History
There were professional teachers before there were schools. Students in ancient Athens paid a fee to hear a particular teacher lecture on logic, grammar, oratory, or other subjects. When Greece came under Roman rule, Greeks became the preferred teachers in noble Roman households.
In medieval Europe, the most important teaching was in practical fields, such as training young noblemen in the skills of knighthood. Academic subjects were not highly regarded and were usually taught by priests as a part of religious education. In the later Middle Ages university teaching developed into a respected profession. However, teaching younger children generally remained a part-time task for the priests. No special techniques or knowledge were considered necessary for teaching.
At the end of the 17th century, the French priest Jean Baptiste de la Salle greatly advanced the idea of teaching as a systematic procedure by founding several schools especially for teacher training. From the 17th century through the mid-19th, theories and methods designed to make teaching more effective were developed by such men as John Amos Comenius, Johann Heinrich Pestalozzi, Friedrich Froebel, and Johann Friedrich Herbart.
Until early in the 19th century, elementary and secondary teaching in the United States involved no formal teacher training. Elementary subjects were usually taught by parents or neighbors, while secondary instruction was carried out on a part-time basis by anyone with an above-average education.
The first normal school (an institution that offered a training program for elementary teachers, taking less than four years to complete) was established in 1823 by Samuel Hall in Concord, Vermont. Throughout much of the 19th century elementary teachers generally received their training in normal schools.
Horace Mann, secretary of the Massachusetts state board of education, 1837–48, led a campaign to raise the standards of public school teaching. Through the efforts of Mann and others, teaching came to be regarded as a profession requiring a comprehensive education. By the end of the 19th century many four-year teachers colleges had been established and many normal schools were being converted to four-year colleges. In the 20th century, colleges of education were added to most universities and many liberal arts colleges added departments of education. After World War II many teachers colleges became universities or liberal arts colleges.

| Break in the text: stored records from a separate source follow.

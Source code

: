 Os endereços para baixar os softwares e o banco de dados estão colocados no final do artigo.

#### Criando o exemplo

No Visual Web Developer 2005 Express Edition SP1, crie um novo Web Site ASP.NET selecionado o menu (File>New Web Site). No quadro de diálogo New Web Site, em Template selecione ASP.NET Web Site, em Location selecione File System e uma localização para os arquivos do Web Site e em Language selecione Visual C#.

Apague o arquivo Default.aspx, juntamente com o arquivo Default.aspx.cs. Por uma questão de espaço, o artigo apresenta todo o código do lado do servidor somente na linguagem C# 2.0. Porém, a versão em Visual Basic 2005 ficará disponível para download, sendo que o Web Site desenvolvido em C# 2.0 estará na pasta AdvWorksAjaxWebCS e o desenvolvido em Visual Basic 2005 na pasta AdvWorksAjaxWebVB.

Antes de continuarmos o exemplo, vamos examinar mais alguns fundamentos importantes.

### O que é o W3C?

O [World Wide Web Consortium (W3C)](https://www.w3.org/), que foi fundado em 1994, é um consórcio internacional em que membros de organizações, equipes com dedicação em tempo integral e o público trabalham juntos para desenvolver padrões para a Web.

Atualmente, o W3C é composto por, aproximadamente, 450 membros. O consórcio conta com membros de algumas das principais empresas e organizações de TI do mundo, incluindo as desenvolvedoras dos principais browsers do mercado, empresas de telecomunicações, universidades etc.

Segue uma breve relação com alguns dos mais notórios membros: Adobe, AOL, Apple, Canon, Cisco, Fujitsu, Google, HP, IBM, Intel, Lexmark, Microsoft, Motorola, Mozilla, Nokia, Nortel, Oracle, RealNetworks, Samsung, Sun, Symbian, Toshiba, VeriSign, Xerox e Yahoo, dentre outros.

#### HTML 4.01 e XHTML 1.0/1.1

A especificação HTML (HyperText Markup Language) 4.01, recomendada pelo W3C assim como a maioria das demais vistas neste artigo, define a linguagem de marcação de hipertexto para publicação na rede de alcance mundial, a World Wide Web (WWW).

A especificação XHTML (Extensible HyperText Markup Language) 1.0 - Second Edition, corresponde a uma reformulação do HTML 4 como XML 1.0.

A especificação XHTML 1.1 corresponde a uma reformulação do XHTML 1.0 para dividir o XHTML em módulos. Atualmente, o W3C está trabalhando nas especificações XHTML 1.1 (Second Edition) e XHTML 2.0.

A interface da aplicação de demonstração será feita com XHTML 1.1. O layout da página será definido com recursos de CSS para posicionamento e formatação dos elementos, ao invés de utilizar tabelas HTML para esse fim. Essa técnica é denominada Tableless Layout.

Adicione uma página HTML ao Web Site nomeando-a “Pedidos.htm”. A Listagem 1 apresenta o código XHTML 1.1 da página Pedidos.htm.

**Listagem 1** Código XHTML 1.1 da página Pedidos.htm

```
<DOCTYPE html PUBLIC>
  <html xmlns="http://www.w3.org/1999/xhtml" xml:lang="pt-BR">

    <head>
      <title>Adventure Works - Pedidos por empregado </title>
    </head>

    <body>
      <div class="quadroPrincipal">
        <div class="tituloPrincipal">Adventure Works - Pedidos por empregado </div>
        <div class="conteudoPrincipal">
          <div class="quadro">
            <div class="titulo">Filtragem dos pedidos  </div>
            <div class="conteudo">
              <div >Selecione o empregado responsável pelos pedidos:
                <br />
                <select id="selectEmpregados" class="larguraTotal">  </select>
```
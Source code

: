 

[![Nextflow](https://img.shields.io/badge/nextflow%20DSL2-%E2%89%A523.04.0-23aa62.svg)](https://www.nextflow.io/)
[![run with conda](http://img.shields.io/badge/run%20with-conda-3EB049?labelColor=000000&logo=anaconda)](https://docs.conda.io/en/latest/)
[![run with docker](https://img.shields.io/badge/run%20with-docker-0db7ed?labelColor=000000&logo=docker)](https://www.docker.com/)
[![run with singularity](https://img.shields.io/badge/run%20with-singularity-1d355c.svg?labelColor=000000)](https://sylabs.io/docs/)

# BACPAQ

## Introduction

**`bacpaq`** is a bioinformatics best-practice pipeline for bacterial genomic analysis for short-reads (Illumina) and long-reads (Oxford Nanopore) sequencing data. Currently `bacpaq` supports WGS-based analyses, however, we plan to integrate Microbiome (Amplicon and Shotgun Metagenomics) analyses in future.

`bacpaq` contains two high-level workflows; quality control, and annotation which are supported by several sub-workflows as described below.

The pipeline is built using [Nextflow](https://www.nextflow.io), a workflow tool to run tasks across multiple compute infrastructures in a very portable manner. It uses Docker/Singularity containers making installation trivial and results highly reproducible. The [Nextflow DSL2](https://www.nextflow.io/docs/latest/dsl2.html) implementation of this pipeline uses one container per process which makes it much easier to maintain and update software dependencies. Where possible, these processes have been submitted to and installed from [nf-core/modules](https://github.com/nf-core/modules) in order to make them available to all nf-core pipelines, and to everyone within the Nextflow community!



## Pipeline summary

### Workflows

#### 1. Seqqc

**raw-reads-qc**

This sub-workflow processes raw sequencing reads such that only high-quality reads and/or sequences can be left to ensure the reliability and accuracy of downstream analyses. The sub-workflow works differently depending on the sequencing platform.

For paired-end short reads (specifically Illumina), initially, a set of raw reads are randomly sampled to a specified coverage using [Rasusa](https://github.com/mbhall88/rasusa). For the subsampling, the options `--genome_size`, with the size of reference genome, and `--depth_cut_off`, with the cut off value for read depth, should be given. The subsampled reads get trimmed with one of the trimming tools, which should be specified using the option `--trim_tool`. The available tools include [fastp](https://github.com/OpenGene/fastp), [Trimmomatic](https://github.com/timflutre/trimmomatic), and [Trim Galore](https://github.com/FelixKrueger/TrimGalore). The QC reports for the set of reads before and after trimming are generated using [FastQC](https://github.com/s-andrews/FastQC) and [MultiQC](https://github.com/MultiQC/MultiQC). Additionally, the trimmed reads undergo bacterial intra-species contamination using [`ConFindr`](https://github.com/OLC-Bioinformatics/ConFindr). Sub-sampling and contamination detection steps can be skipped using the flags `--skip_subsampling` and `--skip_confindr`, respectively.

Beginning in the 1960's, many school districts became unionized and teachers' strikes for higher pay and better working conditions became increasingly common. The concept of having teachers pass a qualification test before certification took root in the 1970's when a number of states adopted laws incorporating this requirement. In the 1980's a number of proposals were made to give special status to outstanding teachers and to eliminate or retrain marginal ones.